Bruxelles, 14/04/2005 (Agence Europe) - Comme l'a annoncé jeudi la Présidence luxembourgeoise, une « discussion stratégique sur la Chine et ses voisins » est à l'ordre du jour de la réunion des ministres des Affaires étrangères de type Gymnich (voir autre nouvelle). Si les ministres ne prendront aucune décision formelle, ils devraient évoquer la question du lien entre une levée de l'embargo sur les ventes d'armes vers Pékin et non seulement le respect des droits de l'homme en Chine, mais aussi la stabilité de la région Pacifique. Des sources de la présidence et proches de Javier Solana rappellent que le Conseil de décembre dernier a donné mandat à la Présidence luxembourgeoise d'achever les travaux « afin qu'une décision sur la levée de l'embargo puisse être prise » avant fin juin. Selon Eldar Subasic, porte-parole du ministre luxembourgeois des Affaires étrangères Jean Asselborn, « la Présidence travaille toujours sur le renforcement du code de conduite » (qui réglemente les exportations d'armement) « et le toolbox » (les mesures spéciales appliquées aux pays précédemment soumis à un embargo sur les armes): les travaux seraient « bien avancés » et la présidence souhaite les clôturer afin de permettre une décision avant le terme de son mandat.

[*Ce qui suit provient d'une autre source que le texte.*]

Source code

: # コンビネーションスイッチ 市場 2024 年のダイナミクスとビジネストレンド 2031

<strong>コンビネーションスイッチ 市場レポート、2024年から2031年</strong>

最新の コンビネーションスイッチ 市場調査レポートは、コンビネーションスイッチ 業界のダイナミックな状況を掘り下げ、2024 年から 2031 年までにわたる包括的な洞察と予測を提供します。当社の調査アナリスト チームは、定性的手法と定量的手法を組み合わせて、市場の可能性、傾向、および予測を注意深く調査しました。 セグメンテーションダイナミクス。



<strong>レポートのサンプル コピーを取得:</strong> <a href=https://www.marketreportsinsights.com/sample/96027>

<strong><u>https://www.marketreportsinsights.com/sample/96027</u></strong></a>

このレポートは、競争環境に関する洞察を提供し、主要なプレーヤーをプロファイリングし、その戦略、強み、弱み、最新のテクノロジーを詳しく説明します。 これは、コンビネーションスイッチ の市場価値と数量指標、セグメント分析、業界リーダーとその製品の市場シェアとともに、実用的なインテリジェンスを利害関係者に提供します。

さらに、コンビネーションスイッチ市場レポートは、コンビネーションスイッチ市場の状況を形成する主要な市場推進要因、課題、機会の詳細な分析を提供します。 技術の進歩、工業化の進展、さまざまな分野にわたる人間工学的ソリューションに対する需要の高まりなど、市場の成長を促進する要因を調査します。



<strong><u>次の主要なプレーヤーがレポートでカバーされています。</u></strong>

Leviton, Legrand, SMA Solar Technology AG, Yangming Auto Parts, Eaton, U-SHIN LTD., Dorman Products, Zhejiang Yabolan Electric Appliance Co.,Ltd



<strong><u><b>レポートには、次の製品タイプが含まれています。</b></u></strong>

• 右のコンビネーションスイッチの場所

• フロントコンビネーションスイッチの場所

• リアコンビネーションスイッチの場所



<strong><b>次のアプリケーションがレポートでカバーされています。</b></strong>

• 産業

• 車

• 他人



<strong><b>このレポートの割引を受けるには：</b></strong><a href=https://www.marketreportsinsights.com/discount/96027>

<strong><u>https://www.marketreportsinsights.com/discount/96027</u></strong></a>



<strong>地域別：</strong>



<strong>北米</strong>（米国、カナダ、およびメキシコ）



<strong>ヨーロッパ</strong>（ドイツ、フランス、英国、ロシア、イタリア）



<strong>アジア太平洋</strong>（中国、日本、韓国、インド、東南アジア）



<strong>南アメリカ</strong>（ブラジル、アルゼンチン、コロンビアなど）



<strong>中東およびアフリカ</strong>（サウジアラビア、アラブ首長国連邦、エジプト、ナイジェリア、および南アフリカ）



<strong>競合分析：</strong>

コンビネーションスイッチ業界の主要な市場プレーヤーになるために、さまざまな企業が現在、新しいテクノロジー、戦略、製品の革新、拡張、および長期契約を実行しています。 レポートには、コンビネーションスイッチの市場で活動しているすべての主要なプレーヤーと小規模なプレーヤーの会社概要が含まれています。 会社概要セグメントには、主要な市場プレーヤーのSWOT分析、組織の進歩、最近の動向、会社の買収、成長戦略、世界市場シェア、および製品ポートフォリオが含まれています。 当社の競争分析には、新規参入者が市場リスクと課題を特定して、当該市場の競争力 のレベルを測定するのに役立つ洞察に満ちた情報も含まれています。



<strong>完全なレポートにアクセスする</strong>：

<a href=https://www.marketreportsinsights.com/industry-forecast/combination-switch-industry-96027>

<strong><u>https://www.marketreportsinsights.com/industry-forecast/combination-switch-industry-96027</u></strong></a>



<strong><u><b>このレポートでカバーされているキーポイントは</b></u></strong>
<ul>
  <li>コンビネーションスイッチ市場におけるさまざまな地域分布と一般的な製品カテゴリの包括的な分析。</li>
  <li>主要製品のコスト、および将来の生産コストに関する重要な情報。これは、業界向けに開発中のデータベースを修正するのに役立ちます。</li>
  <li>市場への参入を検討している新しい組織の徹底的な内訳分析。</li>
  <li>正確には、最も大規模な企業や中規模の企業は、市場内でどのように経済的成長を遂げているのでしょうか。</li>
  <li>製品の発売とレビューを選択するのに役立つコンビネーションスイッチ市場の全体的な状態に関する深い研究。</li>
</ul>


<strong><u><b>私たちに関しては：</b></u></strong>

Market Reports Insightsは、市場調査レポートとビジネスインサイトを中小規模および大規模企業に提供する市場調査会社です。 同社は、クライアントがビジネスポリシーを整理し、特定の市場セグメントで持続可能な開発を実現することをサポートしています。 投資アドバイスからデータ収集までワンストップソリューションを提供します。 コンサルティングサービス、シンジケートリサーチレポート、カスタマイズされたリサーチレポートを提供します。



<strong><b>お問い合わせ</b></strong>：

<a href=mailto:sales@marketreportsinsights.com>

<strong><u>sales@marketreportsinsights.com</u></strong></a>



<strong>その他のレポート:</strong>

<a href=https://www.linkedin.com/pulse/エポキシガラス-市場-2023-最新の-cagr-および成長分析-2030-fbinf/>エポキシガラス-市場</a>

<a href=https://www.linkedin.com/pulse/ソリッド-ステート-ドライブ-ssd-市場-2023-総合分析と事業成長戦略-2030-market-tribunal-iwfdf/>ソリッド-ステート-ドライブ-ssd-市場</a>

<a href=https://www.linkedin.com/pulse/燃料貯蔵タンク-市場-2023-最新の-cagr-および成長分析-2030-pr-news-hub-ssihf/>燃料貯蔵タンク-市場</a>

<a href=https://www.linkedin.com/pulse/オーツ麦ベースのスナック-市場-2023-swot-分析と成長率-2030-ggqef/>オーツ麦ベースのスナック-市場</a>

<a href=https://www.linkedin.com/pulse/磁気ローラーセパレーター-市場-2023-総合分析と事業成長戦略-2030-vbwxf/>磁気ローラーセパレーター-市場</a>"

Si le nouveau Livre blanc publié mercredi par Pékin sur « Les progrès de la Chine en matière de droits de l'homme en 2004 » annonce des progrès, l'UE attend toujours que la Chine ratifie la convention des Nations unies sur les droits politiques et civils qu'elle a signée en 1998. Mais la garantie que la Chine assure la stabilité dans la région Pacifique est aussi un enjeu majeur pour les Européens. Dans ce contexte, l'adoption à la mi-mars par l'Assemblée nationale chinoise d'une loi antisécession qui envisage un recours à la force en cas de déclaration d'indépendance de Taïwan, et les tensions nationalistes actuelles entre la Chine et le Japon ne facilitent pas les travaux de la présidence et renforcent le camp des Etats membres hostiles à la levée de l'embargo. En effet, après l'adoption de la loi antisécession, et face à l'opposition de l'administration américaine (qui redoute un déséquilibre stratégique dans la région Pacifique et déplore les atteintes aux droits de l'homme) et aux menaces de représailles commerciales proférées par le Congrès, l'Union est nettement divisée: aux partisans d'une rapide levée de l'embargo emmenés par l'Allemagne et la France s'opposent des Etats membres peu disposés à lever l'embargo et/ou favorables à un report de la décision, le Royaume-Uni, la Suède et le Danemark en tête, ainsi que la Pologne et la République tchèque, soucieux de ne pas déplaire à Washington. La décision de lever l'embargo, qui exige l'unanimité au Conseil et devait, selon les délais (time line) fixés en décembre 2004, intervenir si possible sous Présidence luxembourgeoise, pourrait ainsi être repoussée en 2006. Et ce d'autant plus que le Royaume-Uni ne souhaiterait manifestement pas hériter de ce dossier encombrant au cours de sa présidence du Conseil de l'UE au deuxième semestre 2005.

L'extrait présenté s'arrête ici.